Pour le C.P.A.S., l’intéressée a effectivement continué à percevoir son salaire pendant l’incapacité temporaire et non, comme dans le secteur privé, une indemnité. Pour ce qui est, par contre, de l’incapacité permanente, il conteste la position de la demanderesse, renvoyant quant à lui à deux autres arrêts de la Cour de cassation, du 13 mars 1995 (S.94.0125.N) et du 14 mars 2011 (S.09.0099.F). Il s’appuie également sur une circulaire du F.A.T. du 13 septembre 2011 pour fonder sa position selon laquelle le traitement doit être désindexé, c’est-à-dire qu’il faut prendre en compte le traitement barémique à l’indice-pivot de 138,01 euros.

Le tribunal constate que la rémunération de base devrait ainsi être, pour la partie demanderesse, de l’ordre de 24.330 euros et, pour la partie défenderesse, de 17.800 euros environ.

Le tribunal va dès lors examiner les deux questions posées, et ce après avoir entériné les conclusions de l’expert judiciaire (rejetant la contestation de la partie demanderesse sur une courte période d’incapacité temporaire intervenue 5 ans après l’accident et écartée par l’expert pour absence de lien avec celui-ci).

Pour ce qui est de l’incapacité temporaire, il rappelle que le maintien du droit au traitement durant une incapacité de travail pour risque professionnel est de règle dans le secteur public et renvoie à cet égard à la doctrine du Pr JACQMAIN (J. JACQMAIN, « Services publics : incapacité de travail due au fait d’un tiers », Chron.
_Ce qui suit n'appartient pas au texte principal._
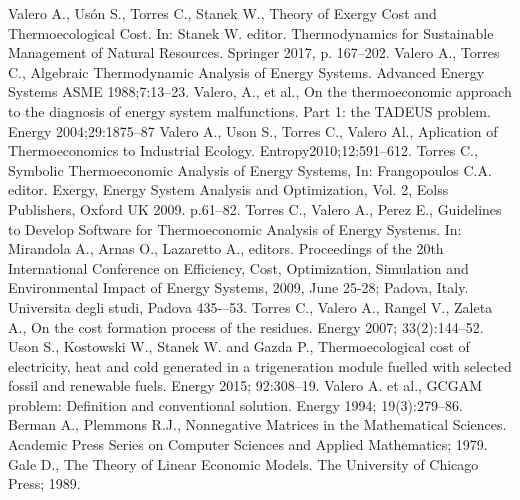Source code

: \documentclass{ecos2018}
\begin{document}
\begin{thebibliography}{11}
\setlength{\itemsep}{0pt}
\setlength{\parsep}{0pt}
Valero A., Usón S., Torres C., Stanek W., Theory of Exergy Cost and Thermoecological Cost.
In: Stanek W. editor. Thermodynamics for Sustainable Management of Natural Resources. Springer 2017, p. 167--202.
Valero A., Torres C., Algebraic Thermodynamic Analysis of Energy Systems. Advanced Energy Systems ASME 1988;7:13--23.
Valero, A., et al.,
On the thermoeconomic approach to the diagnosis of energy system malfunctions. Part 1: the TADEUS problem.
Energy 2004;29:1875--87
Valero A., Uson S., Torres C., Valero Al., Aplication of Thermoeconomics to Industrial Ecology.
Entropy2010;12:591--612.
Torres C.,
Symbolic Thermoeconomic Analysis of Energy Systems,
In: Frangopoulos C.A. editor. Exergy, Energy System Analysis and Optimization, Vol. 2,
Eolss Publishers, Oxford UK 2009. p.61--82.
Torres C., Valero A., Perez E., Guidelines to Develop Software for Thermoeconomic Analysis of Energy Systems.
In: Mirandola A., Arnas O., Lazaretto A., editors.
Proceedings of the 20th International Conference on Efficiency, Cost, Optimization, Simulation and Environmental Impact of Energy Systems, 2009, June 25-28; Padova, Italy.
Universita degli studi, Padova 435-–53.
Torres C., Valero A., Rangel V., Zaleta A.,
On the cost formation process of the residues.
Energy 2007; 33(2):144--52.
Uson S., Kostowski W., Stanek W. and Gazda P.,
Thermoecological cost of electricity, heat and cold generated in a trigeneration module fuelled with selected fossil and renewable fuels.
Energy 2015; 92:308--19.
Valero A. et al.,
GCGAM problem: Definition and conventional solution.
Energy 1994; 19(3):279--86.
Berman A., Plemmons R.J., Nonnegative Matrices in the Mathematical Sciences. Academic Press Series on Computer Sciences and Applied Mathematics; 1979.
Gale D., The Theory of Linear Economic Models. The University of Chicago Press; 1989.
\end{thebibliography}
\end{document}
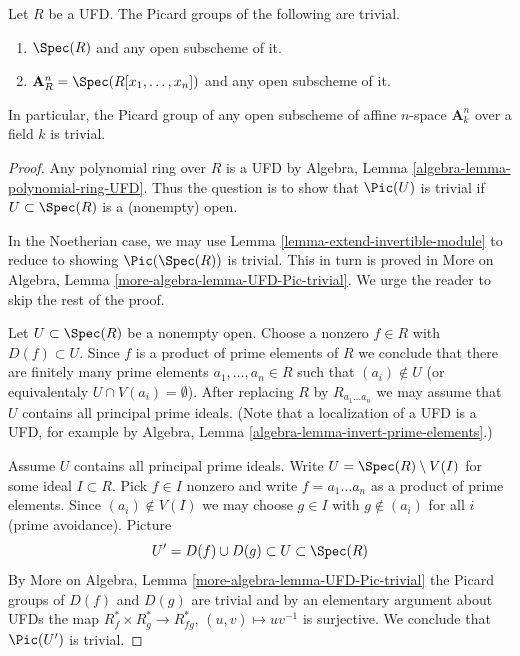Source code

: \begin{lemma}
\label{lemma-open-subscheme-UFD}
Let $R$ be a UFD. The Picard groups of the following are
trivial.
\begin{enumerate}
\item $\Spec(R)$ and any open subscheme of it.
\item $\mathbf{A}^n_R = \Spec(R[x_1, \ldots, x_n])$ and any open subscheme
of it.
\end{enumerate}
In particular, the Picard group of any open subscheme of affine
$n$-space $\mathbf{A}^n_k$ over a field $k$ is trivial.
\end{lemma}

\begin{proof}
Any polynomial ring over $R$ is a UFD by
Algebra, Lemma \ref{algebra-lemma-polynomial-ring-UFD}.
Thus the question is to show that $\Pic(U)$ is trivial
if $U \subset \Spec(R)$ is a (nonempty) open.

\medskip\noindent
In the Noetherian case, we may use Lemma \ref{lemma-extend-invertible-module}
to reduce to showing $\Pic(\Spec(R))$ is trivial. This in turn is
proved in More on Algebra, Lemma \ref{more-algebra-lemma-UFD-Pic-trivial}.
We urge the reader to skip the rest of the proof.

\medskip\noindent
Let $U \subset \Spec(R)$ be a nonempty open. Choose a nonzero $f \in R$
with $D(f) \subset U$. Since $f$ is a product of prime elements of $R$
we conclude that there are finitely many prime elements
$a_1, \ldots, a_n \in R$ such that $(a_i) \not \in U$ (or
equivalentaly $U \cap V(a_i) = \emptyset$).
After replacing $R$ by $R_{a_1 \ldots a_n}$ we may assume that
$U$ contains all principal prime ideals. (Note that a localization
of a UFD is a UFD, for example by Algebra, Lemma
\ref{algebra-lemma-invert-prime-elements}.)

\medskip\noindent
Assume $U$ contains all principal prime ideals.
Write $U = \Spec(R) \setminus V(I)$ for some ideal $I \subset R$.
Pick $f \in I$ nonzero and write $f = a_1 \ldots a_n$ as a product
of prime elements. Since $(a_i) \not \in V(I)$ we may choose $g \in I$ with
$g \not \in (a_i)$ for all $i$ (prime avoidance). Picture
$$
U' = D(f) \cup D(g) \subset U \subset \Spec(R)
$$
By More on Algebra, Lemma \ref{more-algebra-lemma-UFD-Pic-trivial}
the Picard groups of $D(f)$ and $D(g)$ are trivial and by an elementary
argument about UFDs the map $R_f^* \times R_g^* \to R_{fg}^*$,
$(u, v) \mapsto uv^{-1}$ is surjective. We conclude that
$\Pic(U')$ is trivial.


\end{proof}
D. S., 2009, pp. 200-204), ainsi qu’à celle de Madame MARKEY (L. MARKEY, « La réparation des accidents du travail dans le secteur public », Les accidents du travail dans le secteur public, Anthémis, 2015, p. 84).

Le droit au traitement complet est dès lors reconnu.

Pour ce qui est de l’incapacité permanente, le tribunal fait droit à la position de la partie demanderesse, qui a visé à l’appui de celle-ci l’article 4, § 1er, de la loi et les articles 18 et 20 de l’arrêté royal du 13 juillet 1970. L’arrêté royal ne prévoit en effet pas la désindexation, contrairement à un autre arrêté royal du 24 janvier 1969, qui s’applique à d’autres catégories de personnel du secteur public.

Il écarte les références jurisprudentielles invoquées par la partie défenderesse, dans la mesure où elles ne sont pas applicables au cas tranché. Il en va de même de la circulaire du F.A.T.

C’est dès lors le chiffre de la demanderesse qui est retenu.

Intérêt de la décision

Ce jugement attire l’attention sur une question juridique de taille, en la matière.

Il est en effet recouru, de manière assez générale, à la « désindexation » de la rémunération pour le calcul de la rente d’incapacité permanente. Il s’agit, dans ce mécanisme, de tenir compte du traitement désindexé, étant le traitement barémique à l’indice-pivot de 138,01 et non le traitement réellement perçu.

En l’espèce, la prise en compte de l’une ou de l’autre rémunération entraînait une différence dans la rémunération annuelle de près de 7.000 euros.

La partie demanderesse a souligné à juste titre – et sans être utilement contredite par la partie défenderesse – que la désindexation n’est pas prévue dans cet arrêté royal du 13 juillet 1970, contrairement à celui du 24 janvier 1969. Pour le personnel dit « local », qui entre dans son champ d’application, il n’y a dès lors pas lieu de procéder au calcul de la rente d’incapacité permanente sur une rémunération de base ramenée à son montant barémique initial.

Le jugement est également l’occasion de rappeler que, pendant l’incapacité temporaire, tout le personnel du secteur public reçoit non une indemnité journalière comme c’est le cas dans le cadre de la loi du 10 avril 1971 (étant 90% de la rémunération de référence, indemnité payée pour tous les jours du mois), mais le traitement en lui-même.